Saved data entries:
══════════

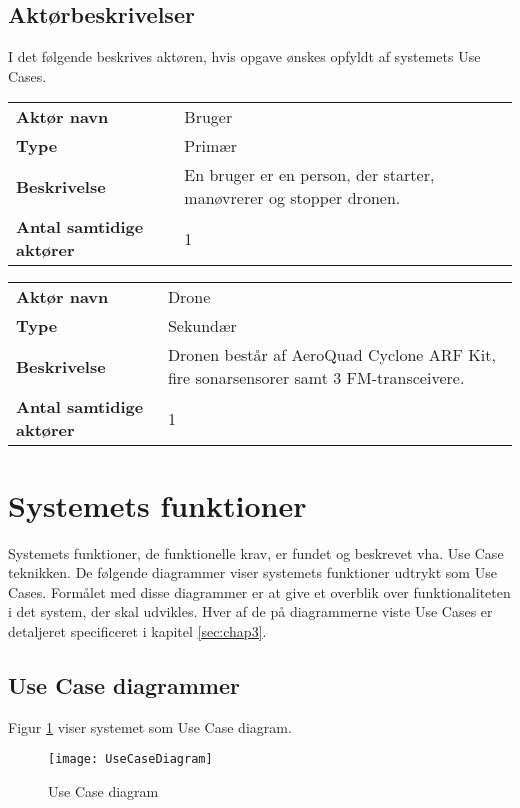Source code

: \documentclass[Main]{subfiles}
\begin{document}
\subsection{Aktørbeskrivelser}
I det følgende beskrives aktøren, hvis opgave ønskes opfyldt af systemets Use Cases. 

\begin{longtable}{p{}|p{}}
\hline
\textbf{Aktør navn}  				& Bruger \\
\textbf{Type} 						& Primær \\
\textbf{Beskrivelse} 				& En bruger er en person, der starter, manøvrerer og stopper dronen. \\
\textbf{Antal samtidige aktører} 	& 1 \\
\hline
\end{longtable}

\begin{longtable}{p{}|p{}}
\hline
\textbf{Aktør navn}  				& Drone \\
\textbf{Type} 						& Sekundær \\
\textbf{Beskrivelse} 				& Dronen består af AeroQuad Cyclone ARF Kit, fire sonarsensorer samt 3 FM-transceivere. \\
\textbf{Antal samtidige aktører} 	& 1 \\
\hline
\end{longtable}


\section{Systemets funktioner}
Systemets funktioner, de funktionelle krav, er fundet og beskrevet vha. Use Case teknikken. 
De følgende diagrammer viser systemets funktioner udtrykt som Use Cases. 
Formålet med disse diagrammer er at give et overblik over funktionaliteten i det system, der skal udvikles. 
Hver af de på diagrammerne viste Use Cases er detaljeret specificeret i kapitel \ref{sec:chap3}.



\subsection{Use Case diagrammer}
Figur \ref{Fig:UC-Diagram} viser systemet som Use Case diagram.

\begin{figure}[hbtp]
\centering
\texttt{[image: UseCaseDiagram]}
\caption{Use Case diagram}
\label{Fig:UC-Diagram}
\end{figure}
\end{document}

══════════

**Activity**
In the answer, the data should reappear exactly, with no pictures.

**Exercise solution**
Source code

: \documentclass[Main]{subfiles}
\begin{document}
\subsection{Aktørbeskrivelser}
I det følgende beskrives aktøren, hvis opgave ønskes opfyldt af systemets Use Cases. 

\begin{longtable}{p{}|p{}}
\hline
\textbf{Aktør navn}  				& Bruger \\
\textbf{Type} 						& Primær \\
\textbf{Beskrivelse} 				& En bruger er en person, der starter, manøvrerer og stopper dronen. \\
\textbf{Antal samtidige aktører} 	& 1 \\
\hline
\end{longtable}

\begin{longtable}{p{}|p{}}
\hline
\textbf{Aktør navn}  				& Drone \\
\textbf{Type} 						& Sekundær \\
\textbf{Beskrivelse} 				& Dronen består af AeroQuad Cyclone ARF Kit, fire sonarsensorer samt 3 FM-transceivere. \\
\textbf{Antal samtidige aktører} 	& 1 \\
\hline
\end{longtable}


\section{Systemets funktioner}
Systemets funktioner, de funktionelle krav, er fundet og beskrevet vha. Use Case teknikken. 
De følgende diagrammer viser systemets funktioner udtrykt som Use Cases. 
Formålet med disse diagrammer er at give et overblik over funktionaliteten i det system, der skal udvikles. 
Hver af de på diagrammerne viste Use Cases er detaljeret specificeret i kapitel \ref{sec:chap3}.



\subsection{Use Case diagrammer}
Figur \ref{Fig:UC-Diagram} viser systemet som Use Case diagram.

\begin{figure}[hbtp]
\centering
\texttt{[image: UseCaseDiagram]}
\caption{Use Case diagram}
\label{Fig:UC-Diagram}
\end{figure}
\end{document}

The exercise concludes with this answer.